A mysterious red meat allergy stalks meat-loving Arkansans, but an alternative protein movement is sprouting up to offer the afflicted a new, and perhaps healthier, path forward.
The red meat allergy called alpha-gal syndrome has become infamous around Southern communities in the last few years, as more and more people are reporting surprise allergic reactions hours after eating beef, pork, lamb, dairy or other mammals. Many of the individuals recently diagnosed with alpha-gal had not previously experienced an allergic reaction to meat, including Amy Hall, whose diagnosis led her to become an emu farmer in Paris (Logan County).
When the problem started for Hall, she was working as an international commercial pilot. Every so often, when she'd be in a hotel somewhere overseas, she'd start to break out in hives and feel her chest tighten up. Her first reaction, when she was in her 40s, was at a Sheraton hotel in Ethiopia, which left her shaking and covered in a rash from head to toe.
Eventually, after an allergic reaction so extreme she ended up going into anaphylactic shock and being hospitalized, Hall's health troubles began to interfere with her work.
"I had never had food allergies in my entire life, I didn't know what the heck was going on. And of course the FAA [Federal Aviation Administration] was like, 'What's going on with you? You need to go through tests, and you're grounded,'" Hall said. "When you have a problem like that and you can't tell the FAA why, they are like 'nope,' and that's understandable."
Even Hall's allergist was stumped.
"Back then, people had no idea about alpha-gal, and I was going to this allergist who had me on all kinds of antihistamines," Hall said. "And I thought, 'This isn't something sustainable, right?'"

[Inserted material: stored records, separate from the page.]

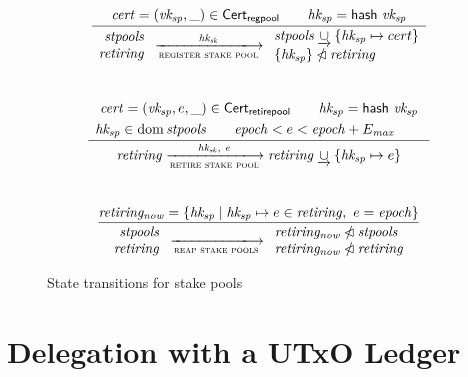 \documentclass[11pt,a4paper]{article}
\DeclareMathOperator{\dom}{dom}
\newcommand{\restrictdom}{\lhd}
\newcommand{\subtractdom}{\mathbin{\slashed{\restrictdom}}}
\newcommand{\unionoverride}{\mathbin{\underrightarrow\cup}}
\newcommand{\var}[1]{\mathit{#1}}
\newcommand{\fun}[1]{\mathsf{#1}}
\newcommand{\type}[1]{\mathsf{#1}}
\newcommand{\transitionarrow}[2]{\xlongrightarrow[\textsc{#1}]{#2}}
\begin{document}
\begin{figure}

\begin{equation*}
\frac{
  \begin{array}{c}
    \var{cert} = (\var{vk_{sp}}, \_) \in \type{Cert_{regpool}} \qquad
    \var{hk_{sp}} = \fun{hash} ~ \var{vk_{sp}}
  \end{array}
}{
  \begin{array}{r}
    \var{stpools} \\
    \var{retiring}
  \end{array}
  \transitionarrow{register stake pool}{\var{hk_{sk}}}
  \begin{array}{l}
    \var{stpools} \unionoverride \{\var{hk_{sp}} \mapsto cert\} \\
    \{\var{hk_{sp}}\} \subtractdom \var{retiring}
  \end{array}
}
\end{equation*}
%
\\[1em]
%
\begin{equation*}
\frac{
  \begin{array}{c}
    \var{cert} = (\var{vk_{sp}}, e, \_) \in \type{Cert_{retirepool}} \qquad
    \var{hk_{sp}} = \fun{hash} ~ \var{vk_{sp}}
    \\[0.3em]
    \var{hk_{sp}} \in \dom \var{stpools} \qquad
    \var{epoch} < e < \var{epoch} + E_\var{max} \qquad
  \end{array}
}{
  \var{retiring}
  \transitionarrow{retire stake pool}{\var{hk_{sk}}, ~ e}
  \var{retiring} \unionoverride \{ \var{hk_{sp}} \mapsto e \}
}
\end{equation*}
%
\\[1em]
%
\begin{equation*}
\frac{
  \var{retiring_{now}} = \{ \var{hk_{sp}} \mid
                            \var{hk_{sp}} \mapsto e \in \var{retiring}, ~
                            e = \var{epoch}
                         \}
}{
  \begin{array}{r}
    \var{stpools} \\
    \var{retiring}
  \end{array}
  \transitionarrow{reap stake pools}{}
  \begin{array}{l}
    \var{retiring_{now}} \subtractdom \var{stpools} \\
    \var{retiring_{now}} \subtractdom \var{retiring}
  \end{array}
}
\end{equation*}

\caption{State transitions for stake pools}
\label{fig:stake_pool_rules}
\end{figure}

\section{Delegation with a UTxO Ledger}




\end{document}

Around two years after Hall's first reaction in Ethiopia, her allergist returned from a symposium at the University of Virginia and said he finally knew what was wrong with her. The University of Virginia is where Dr. Thomas Platts-Mills, an allergist and immunologist, discovered the alpha-gal syndrome through various studies in the 2000s.

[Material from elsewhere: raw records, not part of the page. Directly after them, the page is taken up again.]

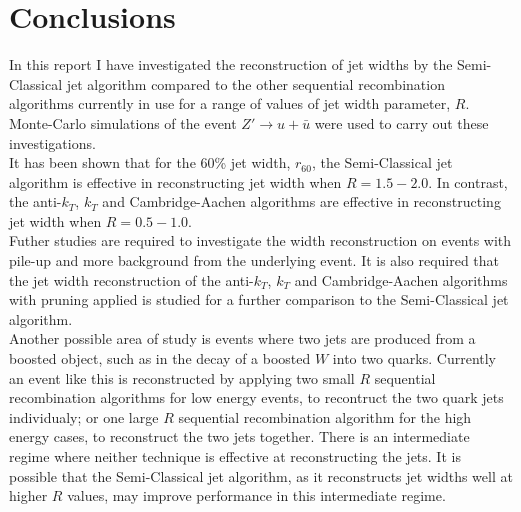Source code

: \documentclass[a4paper,11pt, onecolumn]{article}
\begin{document}
  \newpage 
  \section{Conclusions}

  
  In this report I have investigated the reconstruction of jet widths by the Semi-Classical jet algorithm compared to the other sequential recombination algorithms 
  currently in use for a range of values of jet width parameter, $R$. Monte-Carlo simulations of the event $Z' \to u + \bar{u}$ were used to carry out these investigations. \\
  
  It has been shown that for the 60\% jet width, $r_{60}$, the Semi-Classical jet algorithm is effective in reconstructing jet width when $R = 1.5-2.0$. In contrast,
  the anti-$k_T$, $k_T$ and Cambridge-Aachen algorithms are effective in reconstructing jet width when $R=0.5-1.0$. \\

  Futher studies are required to investigate the width reconstruction on events with pile-up and more background from the underlying event. 
  It is also required that the jet width reconstruction of the anti-$k_T$, $k_T$ and Cambridge-Aachen algorithms with pruning applied is 
  studied for a further comparison to the Semi-Classical jet algorithm. \\

  Another possible area of study is events where two jets are produced from a boosted object, such as in the decay of a boosted $W$ into two quarks. 
  Currently an event like this is reconstructed by applying two small $R$ sequential recombination algorithms for low energy events, to recontruct the two quark jets individualy; 
  or one large $R$ sequential recombination algorithm for the high energy cases, to reconstruct the two jets together. There is an intermediate regime where neither technique
  is effective at reconstructing the jets. It is possible that the Semi-Classical jet algorithm, as it reconstructs jet widths well at higher $R$ values, may improve performance
  in this intermediate regime.
  
 
  

\newpage  



  
\end{document}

Platts-Mills had heard from patients that they developed a red meat allergy in the middle of their lives, but he initially didn't believe it was possible. Later, while conducting trials for a new cancer drug, Platts-Mills and other researchers found that more than 20% of the patients in the trial would mysteriously break out into anaphylactic shock after being given the drug.
The researchers then determined that a mammal-based sugar called alpha-gal was present in the drug and that all the patients who experienced an allergic reaction had antibodies for alpha-gal before the treatment. Platts-Mills began making connections between the allergic reactions during the cancer drug tests and the reactions many of his patients had complained about after eating red meat.

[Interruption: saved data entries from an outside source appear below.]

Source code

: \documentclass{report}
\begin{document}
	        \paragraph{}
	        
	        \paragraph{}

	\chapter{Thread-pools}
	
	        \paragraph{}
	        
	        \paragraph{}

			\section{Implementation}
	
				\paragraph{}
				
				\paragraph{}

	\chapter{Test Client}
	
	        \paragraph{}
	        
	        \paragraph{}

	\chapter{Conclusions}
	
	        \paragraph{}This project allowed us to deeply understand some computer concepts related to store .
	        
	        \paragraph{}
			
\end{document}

Despite the fact that humans do not naturally produce the alpha-gal sugar, some humans primarily in the South were being exposed to it and having allergic reactions to meat they'd eaten all of their lives without trouble. And Platts-Mills didn't know why.
Dr. Joshua Kennedy, an allergist at UAMS, was completing a fellowship at the University of Virginia in 2007 when Platts-Mills' team finally connected the dots between how some people were mysteriously coming to possess the alpha-gal antibodies: the lone star tick, named for the white, star-shaped spot on its back.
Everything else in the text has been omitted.